Aggressiveness is fine. Fraud is not.
I’m an advocate for calling the gray areas in your favor. I think most of us worry too much about an audit. An audit is just a counteroffer.
Must disagree even though it has a catchy ring to it. An audit is not just a counteroffer. While a great preparer is actively searching for ways to exploit tax law, the IRS is actively looking for mistakes, fraud, and lack of documentation. I wouldn’t want to give blog readers the impression that the IRS is limited to counteroffers.
It seems that the elephant hasn’t left. WCI, is your definition of a gray area the same as Johanna’s? Johanna, you correctly state that there are plenty of gray areas in the code, but which, if any, exist with respect to your typical HNW doctor’s tax planning? WCI, can you give any examples?
Employee versus IC, hobby versus business, home office deductions, the meaning of “contemporaneous”, s-corp “reasonable” salary, business versus pleasure in travel, business entertainment, writing off auto deductions for business, valuation of non-cash deductions, use of your cell phone, capitalizing an asset versus directly expensing…
Not all are limited to HNW clients, of course.

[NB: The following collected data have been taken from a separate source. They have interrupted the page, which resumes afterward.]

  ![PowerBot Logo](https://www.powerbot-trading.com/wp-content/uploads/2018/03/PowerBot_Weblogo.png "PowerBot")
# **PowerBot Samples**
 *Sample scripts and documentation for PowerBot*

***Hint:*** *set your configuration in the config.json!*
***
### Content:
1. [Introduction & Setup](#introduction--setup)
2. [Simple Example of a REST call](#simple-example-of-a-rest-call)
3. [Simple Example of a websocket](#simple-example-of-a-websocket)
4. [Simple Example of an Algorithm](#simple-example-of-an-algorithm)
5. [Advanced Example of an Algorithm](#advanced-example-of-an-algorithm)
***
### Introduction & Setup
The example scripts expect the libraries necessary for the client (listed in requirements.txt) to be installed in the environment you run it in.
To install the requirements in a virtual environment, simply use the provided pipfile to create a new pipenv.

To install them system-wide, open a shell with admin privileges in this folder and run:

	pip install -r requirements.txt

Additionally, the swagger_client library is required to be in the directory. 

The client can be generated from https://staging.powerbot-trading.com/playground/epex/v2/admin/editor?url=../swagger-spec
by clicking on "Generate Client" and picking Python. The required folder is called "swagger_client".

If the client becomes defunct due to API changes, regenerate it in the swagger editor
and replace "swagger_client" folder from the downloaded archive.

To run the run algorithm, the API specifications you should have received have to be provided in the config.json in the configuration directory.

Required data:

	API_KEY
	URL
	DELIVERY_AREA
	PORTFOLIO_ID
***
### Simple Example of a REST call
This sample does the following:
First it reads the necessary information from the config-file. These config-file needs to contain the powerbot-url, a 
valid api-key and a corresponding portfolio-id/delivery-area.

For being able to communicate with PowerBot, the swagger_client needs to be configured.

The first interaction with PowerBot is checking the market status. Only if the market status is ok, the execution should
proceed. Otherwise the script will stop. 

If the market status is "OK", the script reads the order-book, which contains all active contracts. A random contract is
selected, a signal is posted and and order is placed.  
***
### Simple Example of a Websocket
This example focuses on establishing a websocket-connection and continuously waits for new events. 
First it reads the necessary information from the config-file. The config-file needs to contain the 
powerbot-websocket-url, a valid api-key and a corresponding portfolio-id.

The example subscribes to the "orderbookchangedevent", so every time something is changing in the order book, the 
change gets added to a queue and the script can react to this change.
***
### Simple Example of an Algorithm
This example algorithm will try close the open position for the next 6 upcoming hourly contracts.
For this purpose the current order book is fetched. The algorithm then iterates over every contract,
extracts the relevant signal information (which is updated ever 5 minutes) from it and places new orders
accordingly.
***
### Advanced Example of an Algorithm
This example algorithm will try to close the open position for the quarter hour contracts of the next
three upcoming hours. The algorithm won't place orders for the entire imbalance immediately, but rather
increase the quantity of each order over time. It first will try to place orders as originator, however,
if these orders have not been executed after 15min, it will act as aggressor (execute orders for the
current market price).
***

I could go on for awhile but I have 4 computer screens begging for attention. I’ll think of lots more examples after hitting “Post Comment” and it will drive me crazy!
For sure the “reasonable salary” is very, very gray. I agree with Johanna’s list. Lots of others too. For example, what if you legitimately deserve a deduction but don’t have the documentation for it? (You lost it or whatever.) Should you claim it, knowing you would lose an audit?
Your taxes are a negotiation. Your 1040 is the first offer. It’s taken most of the time. In an audit, all the auditor can do is either force you to take their offer, or go to tax court. That’s it. It’s a counteroffer. You can just take their counteroffer and be done if you like.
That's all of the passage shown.